As more school districts restrict or limit e-cigarettes and vaping, Senator Richard Blumenthal is demanding more federal action to protect youth from certain products.
Vape shops like the Fog Factory on Bank Street sell vaping products -- flavored liquids that are heated up inside electronic cigarette devices to simulate tobacco smoking with less or no nicotine. That liquid turns into an aerosol which is then inhaled.
However, the product has found its way into the hands of younger teens which has many concerned.
The devices are small and being banned in school districts across the country because young students under the age of 18 are using them in school.
“I think that it creates more of a culture, especially in my grade kids have them,” said Fitch High School senior Tom.
On Monday, Blumenthal demanded more federal action be taken to protect teens from vape products such as the “Juul.”
“These kinds of devices threaten to hook a new generation of nicotine addicts. They are nicotine delivery devices,” Blumenthal said.
At the Fog Factory vape shop in New London, co-owner Jeff said they’re strict about carding customers making sure they are 18.

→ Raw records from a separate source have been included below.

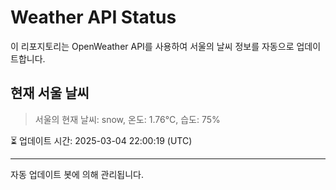 
# Weather API Status

이 리포지토리는 OpenWeather API를 사용하여 서울의 날씨 정보를 자동으로 업데이트합니다.

## 현재 서울 날씨
> 서울의 현재 날씨: snow, 온도: 1.76°C, 습도: 75%

⏳ 업데이트 시간: 2025-03-04 22:00:19 (UTC)

---
자동 업데이트 봇에 의해 관리됩니다.
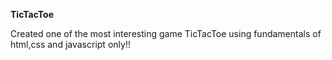   **TicTacToe**
 
Created one of the most interesting game TicTacToe using fundamentals of html,css and javascript only!!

“I am adamantly against 21 and plus vaping in general. I believe that people of legal age, 18 plus and only 18 plus should have the option to pursue alternatives to traditional tobacco,” Jeff said.
Within the last month, school districts like Milford and Old Lyme are cracking down on vaping on campus.
“We have policies on things that you and I have never even heard of when it comes to vaping and all those other things,” said Lee White, of the Groton Board of Education.
“As a school system, we are trying to be as proactive as possible to address this issue. We believe that the greatest tool for prevention is that of education and, therefore, we continue to work to educate our young people about the dangers of nicotine and other substances,” said Old Lyme School Superintendent Ian Neviaser.
Because of the huge public pressure on the Juul company, they’ve announced spending $30 million to a three-year campaign to help prevent their product use by our youth.